Hi all,
I have created a CNN model in tensorflow 1.13. It is an autoencoder. I really don’t know how to input an image into it from the left side and get an encoded-decoded image back from the right side. Here is the model summary.
Layer (type) Output Shape Param # Connected to
input_1 (InputLayer) (None, 42, 64, 3) 0
conv2d_1 (Conv2D) (None, 42, 64, 64) 15616 input_1[0][0]
batch_normalization_1 (BatchNor (None, 42, 64, 64) 256 conv2d_1[0][0]
conv2d_2 (Conv2D) (None, 42, 64, 4) 2308 batch_normalization_1[0][0]
batch_normalization_2 (BatchNor (None, 42, 64, 4) 16 conv2d_2[0][0]
conv2d_3 (Conv2D) (None, 21, 32, 8) 296 batch_normalization_2[0][0]
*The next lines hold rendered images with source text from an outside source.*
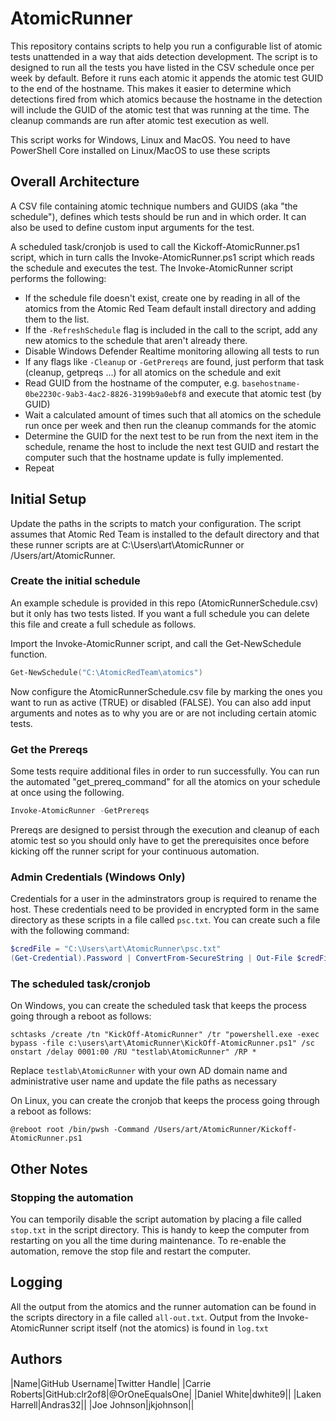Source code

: # AtomicRunner

This repository contains scripts to help you run a configurable list of atomic tests unattended in a way that aids detection development. The script is to designed to run all the tests you have listed in the CSV schedule once per week by default. Before it runs each atomic it appends the atomic test GUID to the end of the hostname. This makes it easier to determine which detections fired from which atomics because the hostname in the detection will include the GUID of the atomic test that was running at the time. The cleanup commands are run after atomic test execution as well.

This script works for Windows, Linux and MacOS. You need to have PowerShell Core installed on Linux/MacOS to use these scripts

## Overall Architecture

A CSV file containing atomic technique numbers and GUIDS (aka "the schedule"), defines which tests should be run and in which order. It can also be used to define custom input arguments for the test.

A scheduled task/cronjob is used to call the Kickoff-AtomicRunner.ps1 script, which in turn calls the Invoke-AtomicRunner.ps1 script which reads the schedule and executes the test. The Invoke-AtomicRunner script performs the following:

* If the schedule file doesn't exist, create one by reading in all of the atomics from the Atomic Red Team default install directory and adding them to the list.
* If the `-RefreshSchedule` flag is included in the call to the script, add any new atomics to the schedule that aren't already there.
* Disable Windows Defender Realtime monitoring allowing all tests to run
* If any flags like `-Cleanup` or `-GetPrereqs` are found, just perform that task (cleanup, getpreqs ...) for all atomics on the schedule and exit
* Read GUID from the hostname of the computer, e.g. `basehostname-0be2230c-9ab3-4ac2-8826-3199b9a0ebf8` and execute that atomic test (by GUID)
* Wait a calculated amount of times such that all atomics on the schedule run once per week and then run the cleanup commands for the atomic
* Determine the GUID for the next test to be run from the next item in the schedule, rename the host to include the next test GUID and restart the computer such that the hostname update is fully implemented.
* Repeat


## Initial Setup

Update the paths in the scripts to match your configuration. The script assumes that Atomic Red Team is installed to the default directory and that these runner scripts are at C:\Users\art\AtomicRunner or /Users/art/AtomicRunner.

### Create the initial schedule

An example schedule is provided in this repo (AtomicRunnerSchedule.csv) but it only has two tests listed. If you want a full schedule you can delete this file and create a full schedule as follows.

Import the Invoke-AtomicRunner script, and call the Get-NewSchedule function.

```powershell
Get-NewSchedule("C:\AtomicRedTeam\atomics")
```

Now configure the AtomicRunnerSchedule.csv file by marking the ones you want to run as active (TRUE) or disabled (FALSE). You can also add input arguments and notes as to why you are or are not including certain atomic tests.

### Get the Prereqs

Some tests require additional files in order to run successfully. You can run the automated "get_prereq_command" for all the atomics on your schedule at once using the following.

```powershell
Invoke-AtomicRunner -GetPrereqs
```

Prereqs are designed to persist through the execution and cleanup of each atomic test so you should only have to get the prerequisites once before kicking off the runner script for your continuous automation.

### Admin Credentials (Windows Only)

Credentials for a user in the adminstrators group is required to rename the host. These credentials need to be provided in encrypted form in the same directory as these scripts in a file called `psc.txt`. You can create such a file with the following command:

```powershell
$credFile = "C:\Users\art\AtomicRunner\psc.txt"
(Get-Credential).Password | ConvertFrom-SecureString | Out-File $credFile
```

### The scheduled task/cronjob

On Windows, you can create the scheduled task that keeps the process going through a reboot as follows:

```
schtasks /create /tn "KickOff-AtomicRunner" /tr "powershell.exe -exec bypass -file c:\users\art\AtomicRunner\KickOff-AtomicRunner.ps1" /sc onstart /delay 0001:00 /RU "testlab\AtomicRunner" /RP *
```

Replace `testlab\AtomicRunner` with your own AD domain name and administrative user name and update the file paths as necessary

On Linux, you can create the cronjob that keeps the process going through a reboot as follows:

```
@reboot root /bin/pwsh -Command /Users/art/AtomicRunner/Kickoff-AtomicRunner.ps1
```

## Other Notes

### Stopping the automation

You can temporily disable the script automation by placing a file called `stop.txt` in the script directory. This is handy to keep the computer from restarting on you all the time during maintenance. To re-enable the automation, remove the stop file and restart the computer.

## Logging

All the output from the atomics and the runner automation can be found in the scripts directory in a file called `all-out.txt`. Output from the Invoke-AtomicRunner script itself (not the atomics) is found in `log.txt`


## Authors

|Name|GitHub Username|Twitter Handle|
|Carrie Roberts|GitHub:clr2of8|@OrOneEqualsOne|
|Daniel White|dwhite9||
|Laken Harrell|Andras32||
|Joe Johnson|jkjohnson||
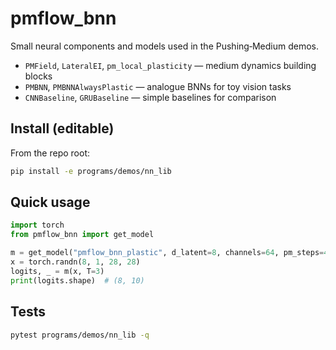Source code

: # pmflow_bnn

Small neural components and models used in the Pushing‑Medium demos.

- `PMField`, `LateralEI`, `pm_local_plasticity` — medium dynamics building blocks
- `PMBNN`, `PMBNNAlwaysPlastic` — analogue BNNs for toy vision tasks
- `CNNBaseline`, `GRUBaseline` — simple baselines for comparison

## Install (editable)

From the repo root:

```bash
pip install -e programs/demos/nn_lib
```

## Quick usage

```python
import torch
from pmflow_bnn import get_model

m = get_model("pmflow_bnn_plastic", d_latent=8, channels=64, pm_steps=4)
x = torch.randn(8, 1, 28, 28)
logits, _ = m(x, T=3)
print(logits.shape)  # (8, 10)
```

## Tests

```bash
pytest programs/demos/nn_lib -q
```
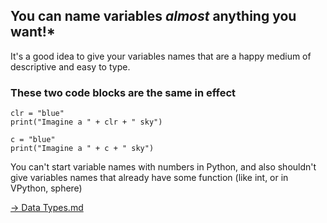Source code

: ## You can name variables *almost* anything you want!*

It's a good idea to give your variables names that are a happy medium of descriptive and easy to type.

### These two code blocks are the same in effect

```
clr = "blue"
print("Imagine a " + clr + " sky")
```

```
c = "blue"
print("Imagine a " + c + " sky")
```
You can't start variable names with numbers in Python, and also shouldn't give variables names that already have some function (like int, or in VPython, sphere)


[-> Data Types.md](/variables-data-types-operations/06_dataTypes.md)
batch_normalization_3 (BatchNor (None, 21, 32, 8) 32 conv2d_3[0][0]
conv2d_4 (Conv2D) (None, 21, 32, 8) 1608 batch_normalization_3[0][0]
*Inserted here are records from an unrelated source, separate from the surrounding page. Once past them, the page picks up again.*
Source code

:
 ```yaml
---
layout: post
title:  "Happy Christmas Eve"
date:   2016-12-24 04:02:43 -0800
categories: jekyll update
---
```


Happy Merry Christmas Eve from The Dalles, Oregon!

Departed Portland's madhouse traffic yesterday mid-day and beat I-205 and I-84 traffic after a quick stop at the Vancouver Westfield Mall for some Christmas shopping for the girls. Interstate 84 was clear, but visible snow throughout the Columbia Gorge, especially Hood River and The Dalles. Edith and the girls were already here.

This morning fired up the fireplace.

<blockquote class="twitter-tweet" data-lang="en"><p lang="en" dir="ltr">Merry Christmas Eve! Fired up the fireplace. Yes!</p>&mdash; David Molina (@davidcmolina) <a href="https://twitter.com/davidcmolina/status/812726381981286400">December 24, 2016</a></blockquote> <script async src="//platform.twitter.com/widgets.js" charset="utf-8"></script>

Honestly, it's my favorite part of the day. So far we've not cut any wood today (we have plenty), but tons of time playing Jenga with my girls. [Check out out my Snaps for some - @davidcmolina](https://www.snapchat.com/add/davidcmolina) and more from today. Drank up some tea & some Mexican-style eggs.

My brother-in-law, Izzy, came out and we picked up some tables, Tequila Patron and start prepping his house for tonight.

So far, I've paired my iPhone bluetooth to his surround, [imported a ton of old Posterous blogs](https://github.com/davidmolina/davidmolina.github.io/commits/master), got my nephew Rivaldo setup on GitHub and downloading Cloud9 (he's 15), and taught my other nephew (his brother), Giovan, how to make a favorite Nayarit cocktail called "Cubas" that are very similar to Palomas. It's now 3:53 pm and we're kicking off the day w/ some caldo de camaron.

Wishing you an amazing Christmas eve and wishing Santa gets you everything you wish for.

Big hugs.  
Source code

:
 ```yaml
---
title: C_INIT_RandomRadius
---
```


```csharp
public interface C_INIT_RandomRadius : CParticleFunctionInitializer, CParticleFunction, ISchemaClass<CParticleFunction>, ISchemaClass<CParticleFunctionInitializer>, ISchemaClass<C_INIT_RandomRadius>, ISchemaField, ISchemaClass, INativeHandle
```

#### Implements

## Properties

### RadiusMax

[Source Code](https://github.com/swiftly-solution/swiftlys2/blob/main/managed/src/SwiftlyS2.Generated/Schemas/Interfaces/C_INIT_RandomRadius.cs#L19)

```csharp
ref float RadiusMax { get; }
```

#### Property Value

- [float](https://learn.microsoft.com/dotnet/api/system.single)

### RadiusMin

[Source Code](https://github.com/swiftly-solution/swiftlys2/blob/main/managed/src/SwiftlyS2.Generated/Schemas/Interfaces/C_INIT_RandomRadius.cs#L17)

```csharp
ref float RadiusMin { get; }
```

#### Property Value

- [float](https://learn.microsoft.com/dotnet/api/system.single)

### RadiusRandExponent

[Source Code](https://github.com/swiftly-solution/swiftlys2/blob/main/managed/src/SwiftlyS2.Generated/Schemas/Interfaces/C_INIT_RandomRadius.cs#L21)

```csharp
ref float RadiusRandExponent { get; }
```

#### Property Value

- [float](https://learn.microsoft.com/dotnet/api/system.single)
batch_normalization_4 (BatchNor (None, 21, 32, 8) 32 conv2d_4[0][0]
conv2d_5 (Conv2D) (None, 11, 16, 192) 38592 batch_normalization_4[0][0]
lambda_1 (Lambda) (None, 11, 16, 192) 0 conv2d_5[0][0]
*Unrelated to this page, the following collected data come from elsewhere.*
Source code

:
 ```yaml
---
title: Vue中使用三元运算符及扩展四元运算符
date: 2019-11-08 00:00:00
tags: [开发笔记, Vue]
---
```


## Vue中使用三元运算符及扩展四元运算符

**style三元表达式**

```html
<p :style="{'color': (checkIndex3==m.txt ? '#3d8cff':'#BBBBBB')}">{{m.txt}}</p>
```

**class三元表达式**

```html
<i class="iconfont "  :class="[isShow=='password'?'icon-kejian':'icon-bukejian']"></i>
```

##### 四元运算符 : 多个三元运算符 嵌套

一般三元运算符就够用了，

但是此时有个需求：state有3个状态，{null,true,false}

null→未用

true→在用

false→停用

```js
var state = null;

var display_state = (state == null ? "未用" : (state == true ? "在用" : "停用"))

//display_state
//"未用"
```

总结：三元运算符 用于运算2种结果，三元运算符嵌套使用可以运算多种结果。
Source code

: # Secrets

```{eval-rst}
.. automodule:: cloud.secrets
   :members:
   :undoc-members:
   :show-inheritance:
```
reshape_1 (Reshape) (None, 1056, 32) 0 lambda_1[0][0]
digitcaps (CapsuleLayer) (None, 4, 4) 540672 reshape_1[0][0]
mask_2 (Mask) (None, 16) 0 digitcaps[0][0]
capsnet (Length) (None, 4) 0 digitcaps[0][0]
decoder (Sequential) (None, 42, 64, 3) 48539 mask_2[0][0]
Total params: 647,967
Trainable params: 647,795
Non-trainable params: 172
And yes, I am creating a capsule network architecture. But does this matter?